[PROVIDED RECORDS]
§

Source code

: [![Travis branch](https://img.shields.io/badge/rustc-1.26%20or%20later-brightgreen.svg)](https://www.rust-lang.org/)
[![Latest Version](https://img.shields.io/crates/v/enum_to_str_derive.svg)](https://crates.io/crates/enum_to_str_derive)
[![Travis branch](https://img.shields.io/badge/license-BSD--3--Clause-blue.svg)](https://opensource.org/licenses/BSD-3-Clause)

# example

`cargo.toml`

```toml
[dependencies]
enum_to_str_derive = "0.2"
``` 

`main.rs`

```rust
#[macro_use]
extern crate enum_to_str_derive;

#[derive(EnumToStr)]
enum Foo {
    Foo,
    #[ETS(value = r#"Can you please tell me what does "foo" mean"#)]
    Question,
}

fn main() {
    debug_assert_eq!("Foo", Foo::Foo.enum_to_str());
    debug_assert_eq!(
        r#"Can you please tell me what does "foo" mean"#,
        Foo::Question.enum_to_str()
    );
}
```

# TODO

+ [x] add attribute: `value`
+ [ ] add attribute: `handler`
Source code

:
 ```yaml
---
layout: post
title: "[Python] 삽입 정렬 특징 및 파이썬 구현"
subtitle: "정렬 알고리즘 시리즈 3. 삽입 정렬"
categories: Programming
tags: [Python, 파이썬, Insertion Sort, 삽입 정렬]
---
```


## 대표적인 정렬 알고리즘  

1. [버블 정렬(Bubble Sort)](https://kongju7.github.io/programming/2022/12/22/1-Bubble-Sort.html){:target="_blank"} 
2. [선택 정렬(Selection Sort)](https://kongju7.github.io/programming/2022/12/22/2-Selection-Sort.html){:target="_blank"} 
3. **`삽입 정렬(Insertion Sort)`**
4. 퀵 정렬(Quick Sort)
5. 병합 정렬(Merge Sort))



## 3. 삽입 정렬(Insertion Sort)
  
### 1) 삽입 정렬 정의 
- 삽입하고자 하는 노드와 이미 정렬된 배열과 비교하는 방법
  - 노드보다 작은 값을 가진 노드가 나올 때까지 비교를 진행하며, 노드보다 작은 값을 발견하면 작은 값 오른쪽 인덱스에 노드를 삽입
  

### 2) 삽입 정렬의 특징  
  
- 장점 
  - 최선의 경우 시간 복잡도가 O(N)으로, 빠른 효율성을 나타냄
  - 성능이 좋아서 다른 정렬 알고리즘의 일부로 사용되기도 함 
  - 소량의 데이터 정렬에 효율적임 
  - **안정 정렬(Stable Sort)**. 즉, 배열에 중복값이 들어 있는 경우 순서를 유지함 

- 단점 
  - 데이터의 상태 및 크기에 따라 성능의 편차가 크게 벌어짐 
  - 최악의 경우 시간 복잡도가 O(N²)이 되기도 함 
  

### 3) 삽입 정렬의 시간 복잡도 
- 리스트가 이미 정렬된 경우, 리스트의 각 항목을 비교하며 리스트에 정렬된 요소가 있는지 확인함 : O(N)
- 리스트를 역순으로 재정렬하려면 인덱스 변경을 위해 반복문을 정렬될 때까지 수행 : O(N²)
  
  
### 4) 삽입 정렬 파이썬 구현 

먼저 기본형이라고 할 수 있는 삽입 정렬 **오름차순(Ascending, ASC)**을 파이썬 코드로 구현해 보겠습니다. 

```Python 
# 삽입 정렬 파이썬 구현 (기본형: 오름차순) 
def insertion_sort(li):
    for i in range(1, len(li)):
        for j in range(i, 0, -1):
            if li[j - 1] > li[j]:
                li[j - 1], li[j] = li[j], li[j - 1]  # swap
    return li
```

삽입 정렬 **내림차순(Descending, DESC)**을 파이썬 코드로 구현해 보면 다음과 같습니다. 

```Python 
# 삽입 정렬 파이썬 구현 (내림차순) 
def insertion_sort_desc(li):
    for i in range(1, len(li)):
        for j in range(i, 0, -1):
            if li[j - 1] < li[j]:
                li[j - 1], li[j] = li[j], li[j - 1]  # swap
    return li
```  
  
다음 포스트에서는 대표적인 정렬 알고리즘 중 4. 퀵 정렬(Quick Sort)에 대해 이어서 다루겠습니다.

§

[WORK INSTRUCTIONS] Tally the lines in the data that contain the string "대표적인". Report only the total.

[ANSWER BOX] 2